> **WHAT IS BEING ASKED**
Go through the data below and retype all of it exactly.

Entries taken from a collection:
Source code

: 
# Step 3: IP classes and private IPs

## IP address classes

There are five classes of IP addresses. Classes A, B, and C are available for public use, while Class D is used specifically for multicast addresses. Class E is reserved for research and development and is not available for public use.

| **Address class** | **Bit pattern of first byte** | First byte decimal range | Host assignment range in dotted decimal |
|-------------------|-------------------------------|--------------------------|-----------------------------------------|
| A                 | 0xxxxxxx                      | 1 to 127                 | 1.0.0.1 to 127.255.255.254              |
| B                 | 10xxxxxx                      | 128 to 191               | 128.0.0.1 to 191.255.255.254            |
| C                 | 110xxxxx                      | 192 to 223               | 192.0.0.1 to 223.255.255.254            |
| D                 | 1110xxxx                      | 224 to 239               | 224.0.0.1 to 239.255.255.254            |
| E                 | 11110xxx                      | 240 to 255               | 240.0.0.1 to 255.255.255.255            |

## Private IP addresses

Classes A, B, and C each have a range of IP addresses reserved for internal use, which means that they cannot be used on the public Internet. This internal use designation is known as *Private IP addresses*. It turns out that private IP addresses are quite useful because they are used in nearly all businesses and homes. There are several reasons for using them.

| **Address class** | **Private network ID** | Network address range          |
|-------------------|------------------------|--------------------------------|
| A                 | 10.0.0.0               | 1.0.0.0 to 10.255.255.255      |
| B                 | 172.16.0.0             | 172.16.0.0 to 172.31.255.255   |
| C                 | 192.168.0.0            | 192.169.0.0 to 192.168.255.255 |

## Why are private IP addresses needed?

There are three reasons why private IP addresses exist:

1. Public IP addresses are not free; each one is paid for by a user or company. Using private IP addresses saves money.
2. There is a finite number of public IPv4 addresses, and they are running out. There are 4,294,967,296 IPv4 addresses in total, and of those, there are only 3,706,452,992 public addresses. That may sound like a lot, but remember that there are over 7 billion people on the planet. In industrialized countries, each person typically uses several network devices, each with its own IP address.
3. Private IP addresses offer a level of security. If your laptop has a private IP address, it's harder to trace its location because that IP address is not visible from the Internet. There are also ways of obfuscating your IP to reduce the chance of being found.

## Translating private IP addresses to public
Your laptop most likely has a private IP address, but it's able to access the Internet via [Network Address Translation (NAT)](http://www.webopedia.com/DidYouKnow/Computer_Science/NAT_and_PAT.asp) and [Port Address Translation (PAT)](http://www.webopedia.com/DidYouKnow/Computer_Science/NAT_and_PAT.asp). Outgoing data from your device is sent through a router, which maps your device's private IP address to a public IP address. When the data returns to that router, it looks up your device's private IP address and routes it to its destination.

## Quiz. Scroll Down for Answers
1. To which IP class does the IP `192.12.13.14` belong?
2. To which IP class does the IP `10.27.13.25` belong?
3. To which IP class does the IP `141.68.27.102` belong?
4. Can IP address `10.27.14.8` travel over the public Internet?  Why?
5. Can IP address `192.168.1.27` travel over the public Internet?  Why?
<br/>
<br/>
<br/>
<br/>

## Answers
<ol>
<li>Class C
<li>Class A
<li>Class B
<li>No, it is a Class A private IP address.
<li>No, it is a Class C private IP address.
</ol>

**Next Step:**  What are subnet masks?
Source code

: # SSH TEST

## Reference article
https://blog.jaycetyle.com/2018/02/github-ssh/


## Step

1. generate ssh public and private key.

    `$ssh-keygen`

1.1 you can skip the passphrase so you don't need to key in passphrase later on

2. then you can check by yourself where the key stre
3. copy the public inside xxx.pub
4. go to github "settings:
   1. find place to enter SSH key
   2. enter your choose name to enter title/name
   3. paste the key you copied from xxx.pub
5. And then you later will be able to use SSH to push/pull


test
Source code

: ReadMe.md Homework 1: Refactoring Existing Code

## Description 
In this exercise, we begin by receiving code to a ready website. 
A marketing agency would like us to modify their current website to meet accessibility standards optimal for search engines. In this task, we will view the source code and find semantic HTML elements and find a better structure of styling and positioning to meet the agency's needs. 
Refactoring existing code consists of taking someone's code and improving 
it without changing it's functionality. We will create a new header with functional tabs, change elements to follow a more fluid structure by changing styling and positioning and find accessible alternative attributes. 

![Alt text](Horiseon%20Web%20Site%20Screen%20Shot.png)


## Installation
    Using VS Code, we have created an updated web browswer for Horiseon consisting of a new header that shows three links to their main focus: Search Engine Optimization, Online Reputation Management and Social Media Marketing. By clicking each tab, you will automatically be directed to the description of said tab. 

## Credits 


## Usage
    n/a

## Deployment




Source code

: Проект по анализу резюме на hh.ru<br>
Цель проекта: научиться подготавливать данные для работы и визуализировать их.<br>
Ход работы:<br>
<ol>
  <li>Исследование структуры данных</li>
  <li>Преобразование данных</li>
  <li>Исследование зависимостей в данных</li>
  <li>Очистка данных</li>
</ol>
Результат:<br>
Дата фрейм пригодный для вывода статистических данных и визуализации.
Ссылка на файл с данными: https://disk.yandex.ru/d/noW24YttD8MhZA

> **WRITTEN SOLUTION**
Source code

: 
# Step 3: IP classes and private IPs

## IP address classes

There are five classes of IP addresses. Classes A, B, and C are available for public use, while Class D is used specifically for multicast addresses. Class E is reserved for research and development and is not available for public use.

| **Address class** | **Bit pattern of first byte** | First byte decimal range | Host assignment range in dotted decimal |
|-------------------|-------------------------------|--------------------------|-----------------------------------------|
| A                 | 0xxxxxxx                      | 1 to 127                 | 1.0.0.1 to 127.255.255.254              |
| B                 | 10xxxxxx                      | 128 to 191               | 128.0.0.1 to 191.255.255.254            |
| C                 | 110xxxxx                      | 192 to 223               | 192.0.0.1 to 223.255.255.254            |
| D                 | 1110xxxx                      | 224 to 239               | 224.0.0.1 to 239.255.255.254            |
| E                 | 11110xxx                      | 240 to 255               | 240.0.0.1 to 255.255.255.255            |

## Private IP addresses

Classes A, B, and C each have a range of IP addresses reserved for internal use, which means that they cannot be used on the public Internet. This internal use designation is known as *Private IP addresses*. It turns out that private IP addresses are quite useful because they are used in nearly all businesses and homes. There are several reasons for using them.

| **Address class** | **Private network ID** | Network address range          |
|-------------------|------------------------|--------------------------------|
| A                 | 10.0.0.0               | 1.0.0.0 to 10.255.255.255      |
| B                 | 172.16.0.0             | 172.16.0.0 to 172.31.255.255   |
| C                 | 192.168.0.0            | 192.169.0.0 to 192.168.255.255 |

## Why are private IP addresses needed?

There are three reasons why private IP addresses exist:

1. Public IP addresses are not free; each one is paid for by a user or company. Using private IP addresses saves money.
2. There is a finite number of public IPv4 addresses, and they are running out. There are 4,294,967,296 IPv4 addresses in total, and of those, there are only 3,706,452,992 public addresses. That may sound like a lot, but remember that there are over 7 billion people on the planet. In industrialized countries, each person typically uses several network devices, each with its own IP address.
3. Private IP addresses offer a level of security. If your laptop has a private IP address, it's harder to trace its location because that IP address is not visible from the Internet. There are also ways of obfuscating your IP to reduce the chance of being found.

## Translating private IP addresses to public
Your laptop most likely has a private IP address, but it's able to access the Internet via [Network Address Translation (NAT)](http://www.webopedia.com/DidYouKnow/Computer_Science/NAT_and_PAT.asp) and [Port Address Translation (PAT)](http://www.webopedia.com/DidYouKnow/Computer_Science/NAT_and_PAT.asp). Outgoing data from your device is sent through a router, which maps your device's private IP address to a public IP address. When the data returns to that router, it looks up your device's private IP address and routes it to its destination.

## Quiz. Scroll Down for Answers
1. To which IP class does the IP `192.12.13.14` belong?
2. To which IP class does the IP `10.27.13.25` belong?
3. To which IP class does the IP `141.68.27.102` belong?
4. Can IP address `10.27.14.8` travel over the public Internet?  Why?
5. Can IP address `192.168.1.27` travel over the public Internet?  Why?
<br/>
<br/>
<br/>
<br/>

## Answers
<ol>
<li>Class C
<li>Class A
<li>Class B
<li>No, it is a Class A private IP address.
<li>No, it is a Class C private IP address.
</ol>

**Next Step:**  What are subnet masks?
Source code

: # SSH TEST

## Reference article
https://blog.jaycetyle.com/2018/02/github-ssh/


## Step

1. generate ssh public and private key.

    `$ssh-keygen`

1.1 you can skip the passphrase so you don't need to key in passphrase later on

2. then you can check by yourself where the key stre
3. copy the public inside xxx.pub
4. go to github "settings:
   1. find place to enter SSH key
   2. enter your choose name to enter title/name
   3. paste the key you copied from xxx.pub
5. And then you later will be able to use SSH to push/pull


test
Source code

: ReadMe.md Homework 1: Refactoring Existing Code

## Description 
In this exercise, we begin by receiving code to a ready website. 
A marketing agency would like us to modify their current website to meet accessibility standards optimal for search engines. In this task, we will view the source code and find semantic HTML elements and find a better structure of styling and positioning to meet the agency's needs. 
Refactoring existing code consists of taking someone's code and improving 
it without changing it's functionality. We will create a new header with functional tabs, change elements to follow a more fluid structure by changing styling and positioning and find accessible alternative attributes. 

![Alt text](Horiseon%20Web%20Site%20Screen%20Shot.png)


## Installation
    Using VS Code, we have created an updated web browswer for Horiseon consisting of a new header that shows three links to their main focus: Search Engine Optimization, Online Reputation Management and Social Media Marketing. By clicking each tab, you will automatically be directed to the description of said tab. 

## Credits 


## Usage
    n/a

## Deployment




Source code

: Проект по анализу резюме на hh.ru<br>
Цель проекта: научиться подготавливать данные для работы и визуализировать их.<br>
Ход работы:<br>
<ol>
  <li>Исследование структуры данных</li>
  <li>Преобразование данных</li>
  <li>Исследование зависимостей в данных</li>
  <li>Очистка данных</li>
</ol>
Результат:<br>
Дата фрейм пригодный для вывода статистических данных и визуализации.
Ссылка на файл с данными: https://disk.yandex.ru/d/noW24YttD8MhZA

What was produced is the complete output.